Return the run of lines below that opens with the line containing "Le patron de" and closes with the line containing "Pour faire afficher", keeping each one exact.

=== RECORDS FOR THIS TASK ===
-- -- --
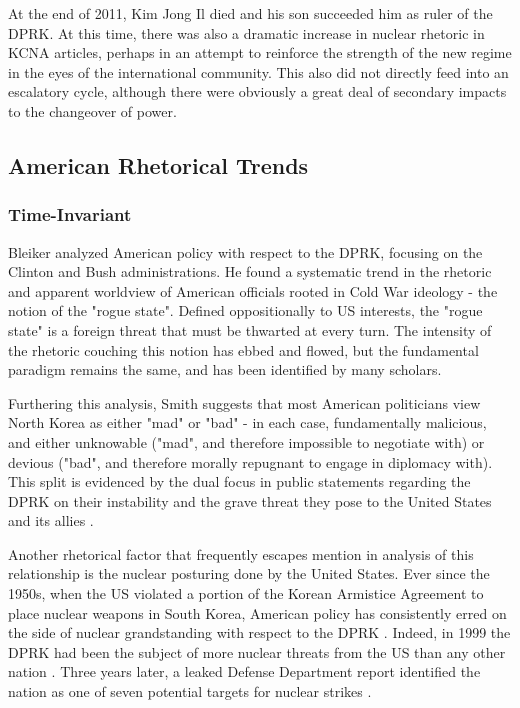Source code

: \documentclass{article}
\begin{document}
At the end of 2011, Kim Jong Il died and his son succeeded him as ruler of the DPRK. At this time, there was also a dramatic increase in nuclear rhetoric in KCNA articles, perhaps in an attempt to reinforce the strength of the new regime in the eyes of the international community\cite{rich14}. This also did not directly feed into an escalatory cycle, although there were obviously a great deal of secondary impacts to the changeover of power.

\subsection{American Rhetorical Trends}
\subsubsection{Time-Invariant}

Bleiker \cite{bleiker} analyzed American policy with respect to the DPRK, focusing on the Clinton and Bush administrations. He found a systematic trend in the rhetoric and apparent worldview of American officials rooted in Cold War ideology - the notion of the "rogue state". Defined oppositionally to US interests, the "rogue state" is a foreign threat that must be thwarted at every turn. The intensity of the rhetoric couching this notion has ebbed and flowed, but the fundamental paradigm remains the same, and has been identified by many scholars\cite{bleiker,cumings,sigal,smith}.

Furthering this analysis, Smith suggests that most American politicians view North Korea as either "mad" or "bad" - in each case, fundamentally malicious, and either unknowable ("mad", and therefore impossible to negotiate with) or devious ("bad", and therefore morally repugnant to engage in diplomacy with). This split is evidenced by the dual focus in public statements regarding the DPRK on their instability and the grave threat they pose to the United States and its allies \cite{smith}. 

Another rhetorical factor that frequently escapes mention in analysis of this relationship is the nuclear posturing done by the United States. Ever since the 1950s, when the US violated a portion of the Korean Armistice Agreement to place nuclear weapons in South Korea, American policy has consistently erred on the side of nuclear grandstanding with respect to the DPRK \cite{cumings}. Indeed, in 1999 the DPRK had been the subject of more nuclear threats from the US than any other nation \cite{sigal}. Three years later, a leaked Defense Department report identified the nation as one of seven potential targets for nuclear strikes \cite{harnisch}.
\end{document}
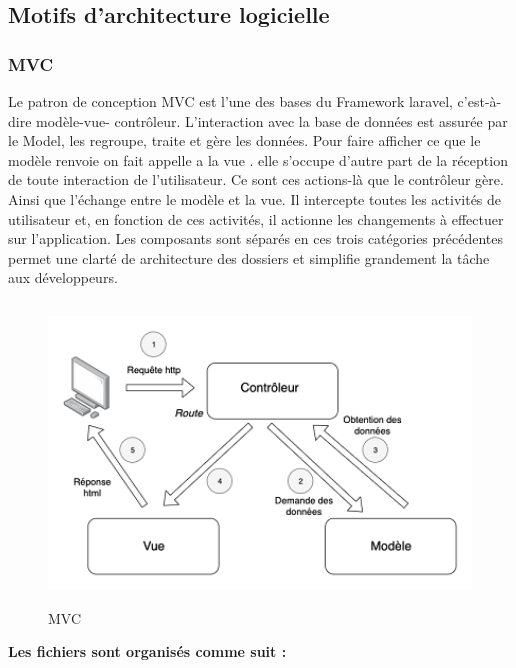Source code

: \subsection{Motifs d’architecture logicielle}
\subsubsection{MVC}
Le patron de conception MVC est l’une des bases du Framework
laravel, c’est-à-dire modèle-vue- contrôleur. L’interaction avec la
base de données est assurée par le Model, les regroupe, traite et
gère les données.
Pour faire afficher ce que le modèle renvoie on fait appelle a la vue .
elle s’occupe d’autre part de la réception de toute interaction de
l’utilisateur. Ce sont ces actions-là que le contrôleur gère.
Ainsi que l’échange entre le modèle et la vue. Il intercepte toutes les
activités de utilisateur et, en fonction de ces activités, il actionne les
changements à effectuer sur l'application.
Les composants sont séparés en ces trois catégories précédentes
permet une clarté de architecture des dossiers et simplifie
grandement la tâche aux développeurs.
\begin{figure}[h!]
	\includegraphics[width=15cm, height=8cm]{./Template LaTeX/Images/Modèle-vue-contrôleur_(MVC)_-_fr.png}
	\caption{MVC}
	\label{fig:birds}
\end{figure}
\newline \newline \newline
\textbf{Les fichiers sont organisés comme suit :}
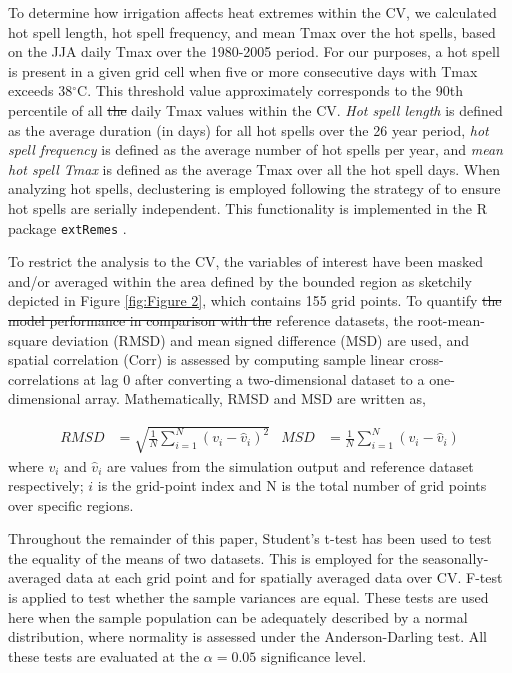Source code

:\documentclass[draft,ms]{agutex}   %
\providecommand{\DIFadd}[1]{{\protect\color{blue}\uwave{#1}}} %
\providecommand{\DIFdel}[1]{{\protect\color{red}\sout{#1}}}                      %
\providecommand{\DIFaddbegin}{} %
\providecommand{\DIFaddend}{} %
\providecommand{\DIFdelbegin}{} %
\providecommand{\DIFdelend}{} %
\begin{document}
\begin{article}
To determine how irrigation affects heat extremes within the CV, we calculated hot spell length, hot spell frequency, and mean Tmax over the hot spells, based on the JJA daily Tmax over the 1980-2005 period. For our purposes, a hot spell is present in a given grid cell when five or more consecutive days with Tmax exceeds 38$^\circ$C. This threshold value approximately corresponds to the 90th percentile of all \DIFdelbegin \DIFdel{the }\DIFdelend daily Tmax values within the CV. \textit{Hot spell length} is defined as the average duration (in days) for all  hot spells over the 26 year period, \textit{hot spell frequency} is defined as the average number of hot spells per year, and \textit{mean hot spell Tmax} is defined as the average Tmax over all the hot spell days. When analyzing hot spells, declustering is employed following the strategy of \cite{ferro2003inference} to ensure hot spells are serially independent.  This functionality is implemented in the R package \texttt{extRemes} \citep{gilleland2011new}.

To restrict the analysis to the CV, the variables of interest have been masked and/or averaged within the area defined by the bounded region as sketchily depicted in Figure \ref{fig:Figure 2}, which contains 155 grid points. To quantify \DIFdelbegin \DIFdel{the model performance in comparison with the }\DIFdelend \DIFaddbegin \DIFadd{model performance against }\DIFaddend reference datasets, the root-mean-square deviation (RMSD) and mean signed difference (MSD) are used, and spatial correlation (Corr) is assessed by computing sample linear cross-correlations at lag 0 after converting a two-dimensional dataset to a one-dimensional array. Mathematically, RMSD and MSD are written as, 

\begin{align}
RMSD &= \sqrt{\frac{1}{N} \sum_{i=1}^{N} (v_i - \hat{v}_i)^2}  & MSD &= \frac{1}{N} \sum_{i=1}^{N} (v_i - \hat{v}_i) 
\end{align} where $v_i$ and $\hat{v}_i$ are values from the simulation output and reference dataset respectively; $i$ is the grid-point index and N is the total number of grid points over specific regions.

Throughout the remainder of this paper, Student's t-test has been used to test the equality of the means of two datasets. This is employed for the seasonally-averaged data at each grid point and for spatially averaged data over CV. F-test is applied to test whether the sample variances are equal. These tests are used here when the sample population can be adequately described by a normal distribution, where normality is assessed under the Anderson-Darling test. All these tests are evaluated at the $\alpha = 0.05$ significance level. 


\end{article}
\end{document}
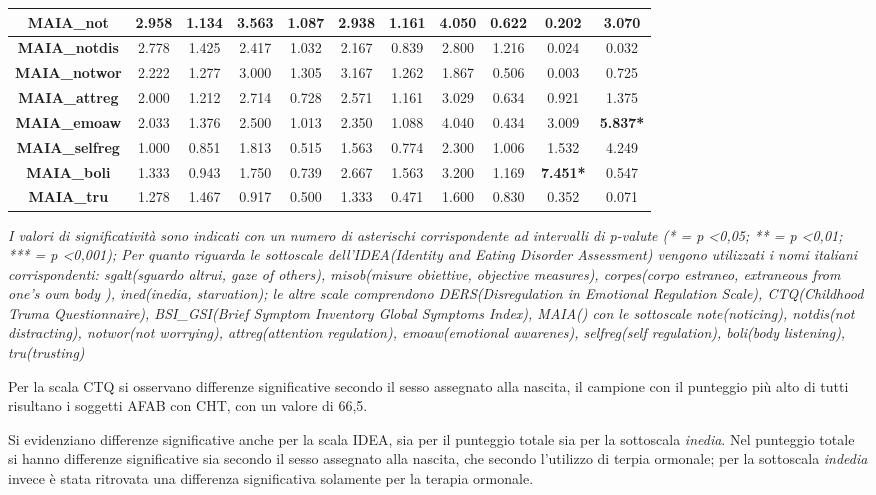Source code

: \documentclass[12pt]{article}
\begin{document}
\begin{table}[H]
{{\begin{tabular}{|c|c|c|c|c|c|c|c|c||c|c|}
        \textbf{MAIA\_not} & 2.958 &1.134& 3.563 &1.087& 2.938 &1.161& 4.050 &0.622& 0.202&3.070\\\hline
        \textbf{MAIA\_notdis} & 2.778 &1.425& 2.417 &1.032& 2.167 &0.839& 2.800 &1.216& 0.024&0.032\\\hline
        \textbf{MAIA\_notwor }& 2.222 &1.277& 3.000 &1.305& 3.167 &1.262& 1.867 &0.506& 0.003&0.725\\\hline
        \textbf{MAIA\_attreg} & 2.000 &1.212& 2.714 &0.728& 2.571 &1.161& 3.029 &0.634& 0.921&1.375\\\hline
        \textbf{MAIA\_emoaw} & 2.033 &1.376& 2.500 &1.013& 2.350 &1.088& 4.040 &0.434& 3.009&\textbf{5.837*}\\\hline
        \textbf{MAIA\_selfreg} & 1.000 &0.851& 1.813 &0.515& 1.563 &0.774& 2.300 &1.006& 1.532&4.249\\\hline
        \textbf{MAIA\_boli} & 1.333 &0.943& 1.750 &0.739& 2.667 &1.563& 3.200 &1.169& \textbf{7.451*}&0.547\\\hline
        \textbf{MAIA\_tru} & 1.278 &1.467& 0.917 &0.500& 1.333 &0.471& 1.600 &0.830& 0.352&0.071\\\hline
    \end{tabular}%
    }}
    \label{tab:my_label}
    \footnotesize \textit{I valori di significatività sono indicati con un numero di asterischi corrispondente ad intervalli di p-valute (* = p <0,05; ** = p <0,01; *** = p <0,001); Per quanto riguarda le sottoscale dell'IDEA(Identity and Eating Disorder Assessment) vengono utilizzati i nomi italiani corrispondenti: sgalt(sguardo altrui, gaze of others), misob(misure obiettive, objective measures), corpes(corpo estraneo, extraneous from one's own body ), ined(inedia, starvation); le altre scale comprendono DERS(Disregulation in Emotional Regulation Scale), CTQ(Childhood Truma Questionnaire), BSI\_GSI(Brief Symptom Inventory Global Symptoms Index), MAIA() con le sottoscale note(noticing), notdis(not distracting), notwor(not worrying), attreg(attention regulation), emoaw(emotional awarenes), selfreg(self regulation), boli(body listening), tru(trusting)}
\end{table}

Per la scala CTQ si osservano differenze significative secondo il sesso assegnato alla nascita, il campione con il punteggio più alto di tutti risultano i soggetti AFAB con CHT, con un valore di 66,5.

Si evidenziano differenze significative anche per la scala IDEA, sia per il punteggio totale sia per la sottoscala \emph{inedia}. Nel punteggio totale si hanno differenze significative sia secondo il sesso assegnato alla nascita, che secondo l'utilizzo di terpia ormonale; per la sottoscala \emph{indedia} invece è stata ritrovata una differenza significativa solamente per la terapia ormonale.
\end{document}
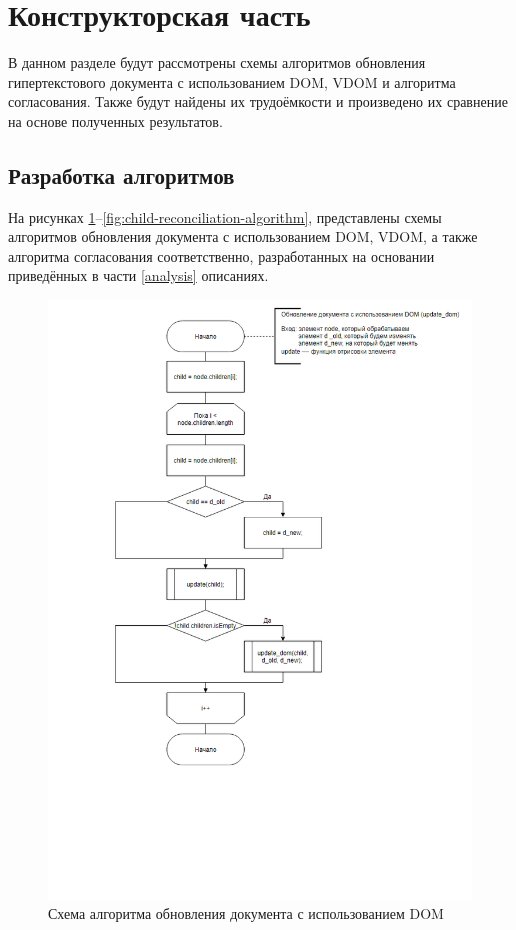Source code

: \section{Конструкторская часть}

В данном разделе будут рассмотрены схемы алгоритмов обновления гипертекстового документа с использованием DOM, VDOM и алгоритма согласования. 
Также будут найдены их трудоёмкости и произведено их сравнение на основе полученных результатов.

\subsection{Разработка алгоритмов}

На рисунках \ref{fig:dom-algorithm}--\ref{fig:child-reconciliation-algorithm}, представлены схемы алгоритмов обновления документа с использованием DOM, VDOM, а также алгоритма согласования соответственно, разработанных на основании приведённых в части \ref{analysis} описаниях.

\clearpage

\begin{figure}[h]
	\centering
	\includegraphics[width=160mm]{img/dom-algorithm.png}
	\caption{Схема алгоритма обновления документа с использованием DOM}
	\label{fig:dom-algorithm}
\end{figure}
-- -- --
=== RESPONSE ===
Le patron de conception MVC est l’une des bases du Framework
laravel, c’est-à-dire modèle-vue- contrôleur. L’interaction avec la
base de données est assurée par le Model, les regroupe, traite et
gère les données.
Pour faire afficher ce que le modèle renvoie on fait appelle a la vue .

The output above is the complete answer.